▶ _Problem_
Transcribe the data in full and exactly, omitting any pictures.

BEGIN Data to examine

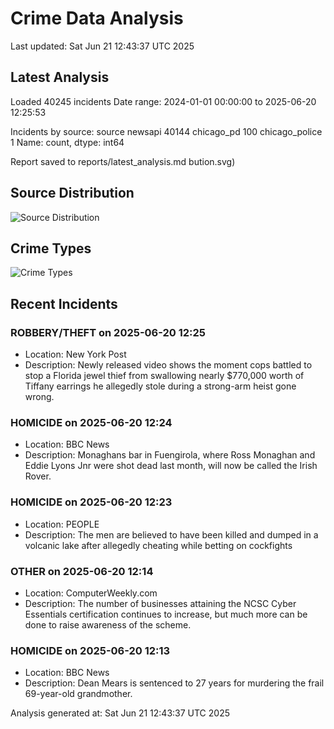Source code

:# Crime Data Analysis
Last updated: Sat Jun 21 12:43:37 UTC 2025

## Latest Analysis

Loaded 40245 incidents
Date range: 2024-01-01 00:00:00 to 2025-06-20 12:25:53

Incidents by source:
source
newsapi           40144
chicago_pd          100
chicago_police        1
Name: count, dtype: int64

Report saved to reports/latest_analysis.md
bution.svg)

## Source Distribution
![Source Distribution](images/source_distribution.svg)

## Crime Types
![Crime Types](images/crime_types.svg)

## Recent Incidents

### ROBBERY/THEFT on 2025-06-20 12:25
- Location: New York Post
- Description: Newly released video shows the moment cops battled to stop a Florida jewel thief from swallowing nearly $770,000 worth of Tiffany earrings he allegedly stole during a strong-arm heist gone wrong.


### HOMICIDE on 2025-06-20 12:24
- Location: BBC News
- Description: Monaghans bar in Fuengirola, where Ross Monaghan and Eddie Lyons Jnr were shot dead last month, will now be called the Irish Rover.


### HOMICIDE on 2025-06-20 12:23
- Location: PEOPLE
- Description: The men are believed to have been killed and dumped in a volcanic lake after allegedly cheating while betting on cockfights


### OTHER on 2025-06-20 12:14
- Location: ComputerWeekly.com
- Description: The number of businesses attaining the NCSC Cyber Essentials certification continues to increase, but much more can be done to raise awareness of the scheme.


### HOMICIDE on 2025-06-20 12:13
- Location: BBC News
- Description: Dean Mears is sentenced to 27 years for murdering the frail 69-year-old grandmother.

Analysis generated at: Sat Jun 21 12:43:37 UTC 2025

END Data to examine

▶ _Output for this task_
Source code

:# Crime Data Analysis
Last updated: Sat Jun 21 12:43:37 UTC 2025

## Latest Analysis

Loaded 40245 incidents
Date range: 2024-01-01 00:00:00 to 2025-06-20 12:25:53

Incidents by source:
source
newsapi           40144
chicago_pd          100
chicago_police        1
Name: count, dtype: int64

Report saved to reports/latest_analysis.md
bution.svg)

## Source Distribution
![Source Distribution](images/source_distribution.svg)

## Crime Types
![Crime Types](images/crime_types.svg)

## Recent Incidents

### ROBBERY/THEFT on 2025-06-20 12:25
- Location: New York Post
- Description: Newly released video shows the moment cops battled to stop a Florida jewel thief from swallowing nearly $770,000 worth of Tiffany earrings he allegedly stole during a strong-arm heist gone wrong.


### HOMICIDE on 2025-06-20 12:24
- Location: BBC News
- Description: Monaghans bar in Fuengirola, where Ross Monaghan and Eddie Lyons Jnr were shot dead last month, will now be called the Irish Rover.


### HOMICIDE on 2025-06-20 12:23
- Location: PEOPLE
- Description: The men are believed to have been killed and dumped in a volcanic lake after allegedly cheating while betting on cockfights


### OTHER on 2025-06-20 12:14
- Location: ComputerWeekly.com
- Description: The number of businesses attaining the NCSC Cyber Essentials certification continues to increase, but much more can be done to raise awareness of the scheme.


### HOMICIDE on 2025-06-20 12:13
- Location: BBC News
- Description: Dean Mears is sentenced to 27 years for murdering the frail 69-year-old grandmother.

Analysis generated at: Sat Jun 21 12:43:37 UTC 2025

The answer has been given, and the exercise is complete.